======== Given information
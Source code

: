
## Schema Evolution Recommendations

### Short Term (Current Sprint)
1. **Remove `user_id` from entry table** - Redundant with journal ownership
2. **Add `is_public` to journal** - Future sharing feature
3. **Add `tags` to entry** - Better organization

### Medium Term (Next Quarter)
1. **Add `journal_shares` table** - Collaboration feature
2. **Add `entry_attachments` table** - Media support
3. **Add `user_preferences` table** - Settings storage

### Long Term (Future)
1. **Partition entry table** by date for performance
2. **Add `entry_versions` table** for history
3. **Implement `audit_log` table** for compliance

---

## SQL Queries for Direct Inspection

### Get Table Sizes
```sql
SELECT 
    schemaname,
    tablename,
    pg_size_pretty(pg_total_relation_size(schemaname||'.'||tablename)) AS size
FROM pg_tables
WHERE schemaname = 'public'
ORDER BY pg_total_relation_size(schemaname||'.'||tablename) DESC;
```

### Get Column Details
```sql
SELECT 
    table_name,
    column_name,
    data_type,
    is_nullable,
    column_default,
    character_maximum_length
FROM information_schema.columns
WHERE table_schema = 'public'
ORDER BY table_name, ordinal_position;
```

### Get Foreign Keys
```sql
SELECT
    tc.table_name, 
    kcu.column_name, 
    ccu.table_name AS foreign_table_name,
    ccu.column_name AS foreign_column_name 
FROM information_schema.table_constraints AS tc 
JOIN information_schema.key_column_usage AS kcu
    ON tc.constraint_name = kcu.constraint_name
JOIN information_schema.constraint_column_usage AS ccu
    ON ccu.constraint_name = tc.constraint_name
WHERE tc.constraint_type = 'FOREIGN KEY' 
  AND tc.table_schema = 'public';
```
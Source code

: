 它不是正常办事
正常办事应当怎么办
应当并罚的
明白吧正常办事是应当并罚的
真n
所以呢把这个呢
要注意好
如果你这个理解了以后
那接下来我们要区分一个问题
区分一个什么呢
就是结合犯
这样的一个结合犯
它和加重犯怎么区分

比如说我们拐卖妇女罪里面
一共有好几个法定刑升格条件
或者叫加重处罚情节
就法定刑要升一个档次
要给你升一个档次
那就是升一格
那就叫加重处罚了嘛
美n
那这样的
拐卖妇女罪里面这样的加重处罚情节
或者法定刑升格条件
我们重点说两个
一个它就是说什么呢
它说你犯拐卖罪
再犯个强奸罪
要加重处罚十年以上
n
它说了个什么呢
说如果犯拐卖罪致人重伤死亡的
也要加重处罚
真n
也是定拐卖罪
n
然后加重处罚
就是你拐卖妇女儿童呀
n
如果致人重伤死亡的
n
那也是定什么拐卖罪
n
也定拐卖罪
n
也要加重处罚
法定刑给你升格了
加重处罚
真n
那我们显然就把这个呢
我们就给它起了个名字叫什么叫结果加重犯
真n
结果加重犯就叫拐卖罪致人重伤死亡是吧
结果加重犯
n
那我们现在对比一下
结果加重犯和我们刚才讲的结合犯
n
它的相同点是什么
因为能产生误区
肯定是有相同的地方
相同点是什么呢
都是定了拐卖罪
================
## Exercise
Lines from the top of the data above through the line containing "- Media support" must be repeated exactly. All other lines stay out.

## Response to this exercise
Source code

:
## Schema Evolution Recommendations

### Short Term (Current Sprint)
1. **Remove `user_id` from entry table** - Redundant with journal ownership
2. **Add `is_public` to journal** - Future sharing feature
3. **Add `tags` to entry** - Better organization

### Medium Term (Next Quarter)
1. **Add `journal_shares` table** - Collaboration feature
2. **Add `entry_attachments` table** - Media support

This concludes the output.